▶ [Assignment]: Set down the records again, keeping each line exactly as it is.

_ _ _ _ _

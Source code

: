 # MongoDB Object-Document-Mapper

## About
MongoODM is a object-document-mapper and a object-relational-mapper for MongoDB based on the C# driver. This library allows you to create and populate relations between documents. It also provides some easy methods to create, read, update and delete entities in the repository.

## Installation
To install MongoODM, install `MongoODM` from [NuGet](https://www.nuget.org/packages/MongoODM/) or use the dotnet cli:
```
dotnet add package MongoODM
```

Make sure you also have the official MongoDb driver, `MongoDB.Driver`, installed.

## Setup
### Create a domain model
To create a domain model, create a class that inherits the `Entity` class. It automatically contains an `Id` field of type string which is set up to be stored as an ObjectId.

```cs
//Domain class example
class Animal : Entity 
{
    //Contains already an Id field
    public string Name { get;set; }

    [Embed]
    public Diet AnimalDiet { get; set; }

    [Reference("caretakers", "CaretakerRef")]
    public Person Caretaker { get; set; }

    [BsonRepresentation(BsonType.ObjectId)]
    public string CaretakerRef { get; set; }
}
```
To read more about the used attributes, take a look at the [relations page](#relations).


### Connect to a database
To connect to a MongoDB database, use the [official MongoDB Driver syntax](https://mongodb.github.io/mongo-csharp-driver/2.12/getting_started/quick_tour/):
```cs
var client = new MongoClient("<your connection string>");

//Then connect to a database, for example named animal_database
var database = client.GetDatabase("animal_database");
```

_ _ _ _ _

▶ [Reply]:
Source code

: # MongoDB Object-Document-Mapper

## About
MongoODM is a object-document-mapper and a object-relational-mapper for MongoDB based on the C# driver. This library allows you to create and populate relations between documents. It also provides some easy methods to create, read, update and delete entities in the repository.

## Installation
To install MongoODM, install `MongoODM` from [NuGet](https://www.nuget.org/packages/MongoODM/) or use the dotnet cli:
```
dotnet add package MongoODM
```

Make sure you also have the official MongoDb driver, `MongoDB.Driver`, installed.

## Setup
### Create a domain model
To create a domain model, create a class that inherits the `Entity` class. It automatically contains an `Id` field of type string which is set up to be stored as an ObjectId.

```cs
//Domain class example
class Animal : Entity 
{
    //Contains already an Id field
    public string Name { get;set; }

    [Embed]
    public Diet AnimalDiet { get; set; }

    [Reference("caretakers", "CaretakerRef")]
    public Person Caretaker { get; set; }

    [BsonRepresentation(BsonType.ObjectId)]
    public string CaretakerRef { get; set; }
}
```
To read more about the used attributes, take a look at the [relations page](#relations).


### Connect to a database
To connect to a MongoDB database, use the [official MongoDB Driver syntax](https://mongodb.github.io/mongo-csharp-driver/2.12/getting_started/quick_tour/):
```cs
var client = new MongoClient("<your connection string>");

//Then connect to a database, for example named animal_database
var database = client.GetDatabase("animal_database");
```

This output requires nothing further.